What the exercise asks —
Scan the entries below. Report each line where the string "help" occurs.

Provided data —

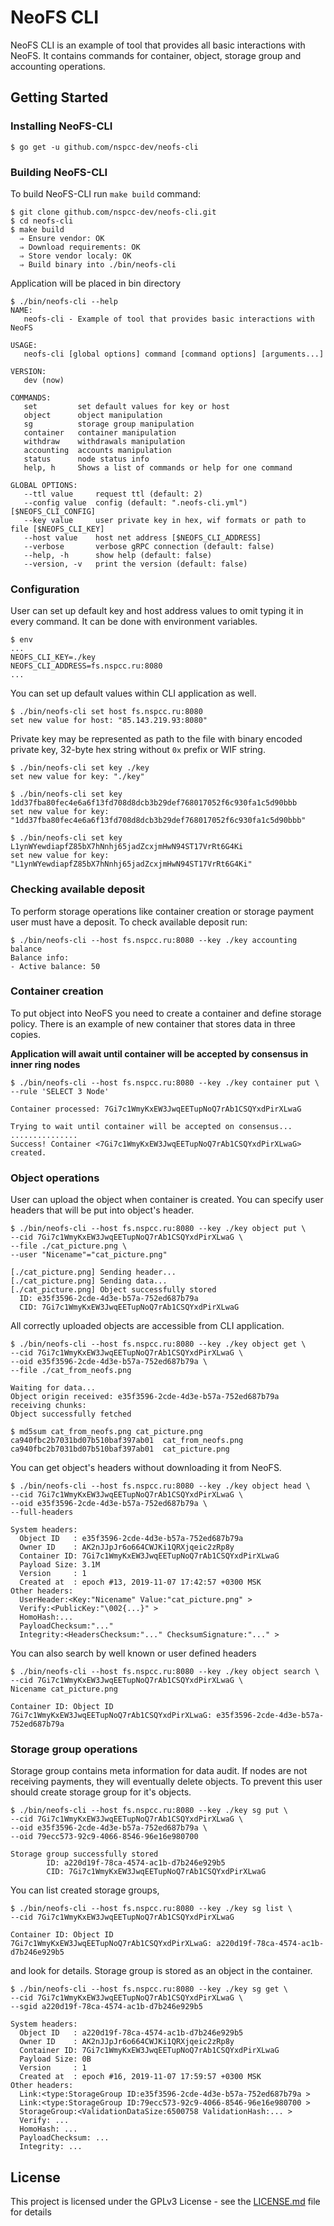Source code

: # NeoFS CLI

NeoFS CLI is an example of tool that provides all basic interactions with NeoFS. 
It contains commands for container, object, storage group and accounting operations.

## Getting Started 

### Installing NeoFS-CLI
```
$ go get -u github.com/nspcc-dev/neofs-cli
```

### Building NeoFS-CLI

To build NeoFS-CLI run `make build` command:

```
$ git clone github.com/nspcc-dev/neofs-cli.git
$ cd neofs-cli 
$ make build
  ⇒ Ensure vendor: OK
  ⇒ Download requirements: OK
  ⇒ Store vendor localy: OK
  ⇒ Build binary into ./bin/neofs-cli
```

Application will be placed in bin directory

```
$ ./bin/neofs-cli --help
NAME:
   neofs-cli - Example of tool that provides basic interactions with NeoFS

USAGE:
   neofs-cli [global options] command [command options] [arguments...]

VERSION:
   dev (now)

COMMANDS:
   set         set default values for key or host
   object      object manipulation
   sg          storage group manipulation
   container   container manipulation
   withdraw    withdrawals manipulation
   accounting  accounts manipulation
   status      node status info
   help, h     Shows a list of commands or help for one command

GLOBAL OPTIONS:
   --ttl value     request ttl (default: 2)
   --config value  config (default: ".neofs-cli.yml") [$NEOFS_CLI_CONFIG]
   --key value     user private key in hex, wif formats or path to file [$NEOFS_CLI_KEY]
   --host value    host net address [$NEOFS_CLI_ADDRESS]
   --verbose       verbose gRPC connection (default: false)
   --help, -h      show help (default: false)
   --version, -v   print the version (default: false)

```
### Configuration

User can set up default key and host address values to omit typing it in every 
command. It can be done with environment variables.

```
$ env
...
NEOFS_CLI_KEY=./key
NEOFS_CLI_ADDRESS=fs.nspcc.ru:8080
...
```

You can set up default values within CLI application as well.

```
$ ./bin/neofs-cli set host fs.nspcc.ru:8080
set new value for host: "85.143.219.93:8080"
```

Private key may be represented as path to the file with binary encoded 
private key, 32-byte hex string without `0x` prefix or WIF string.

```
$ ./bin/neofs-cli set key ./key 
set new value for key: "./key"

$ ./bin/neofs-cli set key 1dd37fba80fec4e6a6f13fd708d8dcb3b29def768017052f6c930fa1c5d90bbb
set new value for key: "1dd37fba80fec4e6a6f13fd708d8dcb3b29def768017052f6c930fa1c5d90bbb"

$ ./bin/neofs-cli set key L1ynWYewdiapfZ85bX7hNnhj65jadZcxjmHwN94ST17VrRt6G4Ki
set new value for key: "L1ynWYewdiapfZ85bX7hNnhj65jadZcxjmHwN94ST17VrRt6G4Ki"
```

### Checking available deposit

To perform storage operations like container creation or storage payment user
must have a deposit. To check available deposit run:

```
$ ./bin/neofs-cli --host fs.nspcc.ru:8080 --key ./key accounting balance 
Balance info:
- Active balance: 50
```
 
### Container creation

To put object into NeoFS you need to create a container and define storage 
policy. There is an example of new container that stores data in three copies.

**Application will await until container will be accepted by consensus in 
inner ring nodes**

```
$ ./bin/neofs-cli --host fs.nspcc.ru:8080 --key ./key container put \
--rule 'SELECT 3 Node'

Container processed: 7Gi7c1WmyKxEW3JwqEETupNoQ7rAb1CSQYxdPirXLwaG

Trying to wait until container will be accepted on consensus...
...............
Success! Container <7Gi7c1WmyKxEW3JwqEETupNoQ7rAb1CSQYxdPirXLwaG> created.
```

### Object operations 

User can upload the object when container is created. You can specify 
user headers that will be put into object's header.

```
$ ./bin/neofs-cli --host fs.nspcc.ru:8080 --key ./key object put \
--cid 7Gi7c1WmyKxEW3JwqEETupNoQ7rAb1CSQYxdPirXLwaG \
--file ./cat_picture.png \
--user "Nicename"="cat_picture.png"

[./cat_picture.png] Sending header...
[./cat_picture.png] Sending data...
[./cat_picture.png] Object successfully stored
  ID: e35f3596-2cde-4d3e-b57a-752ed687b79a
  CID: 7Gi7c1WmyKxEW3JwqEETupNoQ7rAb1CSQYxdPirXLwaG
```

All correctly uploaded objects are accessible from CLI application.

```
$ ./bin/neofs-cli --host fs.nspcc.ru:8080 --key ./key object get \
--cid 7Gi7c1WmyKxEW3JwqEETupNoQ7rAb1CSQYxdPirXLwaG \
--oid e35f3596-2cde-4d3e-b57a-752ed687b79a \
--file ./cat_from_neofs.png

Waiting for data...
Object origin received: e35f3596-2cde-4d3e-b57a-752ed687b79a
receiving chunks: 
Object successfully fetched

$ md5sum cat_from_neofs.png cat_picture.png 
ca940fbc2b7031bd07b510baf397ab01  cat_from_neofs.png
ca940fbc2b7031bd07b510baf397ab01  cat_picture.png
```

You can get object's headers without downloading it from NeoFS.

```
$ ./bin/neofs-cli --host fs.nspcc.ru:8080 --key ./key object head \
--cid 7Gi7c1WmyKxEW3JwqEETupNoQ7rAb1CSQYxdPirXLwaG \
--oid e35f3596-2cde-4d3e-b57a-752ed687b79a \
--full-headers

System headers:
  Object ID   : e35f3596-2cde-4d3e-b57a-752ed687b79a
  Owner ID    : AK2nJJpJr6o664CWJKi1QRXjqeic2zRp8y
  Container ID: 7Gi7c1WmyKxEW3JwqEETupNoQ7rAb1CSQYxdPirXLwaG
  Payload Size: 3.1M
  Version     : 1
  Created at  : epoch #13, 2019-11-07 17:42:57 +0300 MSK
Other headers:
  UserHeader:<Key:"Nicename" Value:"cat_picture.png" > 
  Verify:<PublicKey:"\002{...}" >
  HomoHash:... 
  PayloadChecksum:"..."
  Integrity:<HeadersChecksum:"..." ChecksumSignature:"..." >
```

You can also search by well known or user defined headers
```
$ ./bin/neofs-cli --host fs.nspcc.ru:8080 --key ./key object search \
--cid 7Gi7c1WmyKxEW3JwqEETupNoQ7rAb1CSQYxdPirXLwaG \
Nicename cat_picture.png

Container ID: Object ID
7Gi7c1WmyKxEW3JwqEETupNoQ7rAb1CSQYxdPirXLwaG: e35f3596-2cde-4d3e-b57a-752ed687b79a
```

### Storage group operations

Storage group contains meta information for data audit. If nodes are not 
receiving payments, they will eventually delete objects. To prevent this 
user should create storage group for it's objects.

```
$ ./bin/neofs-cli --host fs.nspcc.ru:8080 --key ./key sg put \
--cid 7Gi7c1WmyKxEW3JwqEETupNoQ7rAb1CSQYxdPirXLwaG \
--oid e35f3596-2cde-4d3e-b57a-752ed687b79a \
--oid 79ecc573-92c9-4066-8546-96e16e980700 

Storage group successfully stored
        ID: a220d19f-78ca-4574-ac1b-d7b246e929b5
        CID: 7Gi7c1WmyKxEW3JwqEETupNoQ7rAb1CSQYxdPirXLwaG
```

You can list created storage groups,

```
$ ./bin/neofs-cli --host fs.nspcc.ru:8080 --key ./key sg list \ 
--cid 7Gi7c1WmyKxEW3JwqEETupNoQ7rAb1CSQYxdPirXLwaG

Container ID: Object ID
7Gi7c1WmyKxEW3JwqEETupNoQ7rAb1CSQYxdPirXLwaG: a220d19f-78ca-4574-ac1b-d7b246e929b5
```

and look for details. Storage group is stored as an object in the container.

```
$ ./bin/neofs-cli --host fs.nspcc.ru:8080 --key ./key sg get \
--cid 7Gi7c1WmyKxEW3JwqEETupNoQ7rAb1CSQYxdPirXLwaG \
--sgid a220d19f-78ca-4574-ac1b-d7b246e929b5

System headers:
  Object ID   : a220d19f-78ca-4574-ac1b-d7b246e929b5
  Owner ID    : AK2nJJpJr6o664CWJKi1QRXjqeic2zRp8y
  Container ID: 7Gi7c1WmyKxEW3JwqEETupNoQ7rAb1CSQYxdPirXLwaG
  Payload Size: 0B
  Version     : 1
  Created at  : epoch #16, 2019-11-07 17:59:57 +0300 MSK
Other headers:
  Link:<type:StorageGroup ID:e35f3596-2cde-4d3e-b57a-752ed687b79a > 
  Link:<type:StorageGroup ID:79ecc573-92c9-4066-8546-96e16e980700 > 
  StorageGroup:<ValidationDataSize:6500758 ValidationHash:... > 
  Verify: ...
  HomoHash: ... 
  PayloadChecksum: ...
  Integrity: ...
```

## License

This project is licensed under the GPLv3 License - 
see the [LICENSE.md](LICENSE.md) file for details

Answer area —
$ ./bin/neofs-cli --help
   help, h     Shows a list of commands or help for one command
   --help, -h      show help (default: false)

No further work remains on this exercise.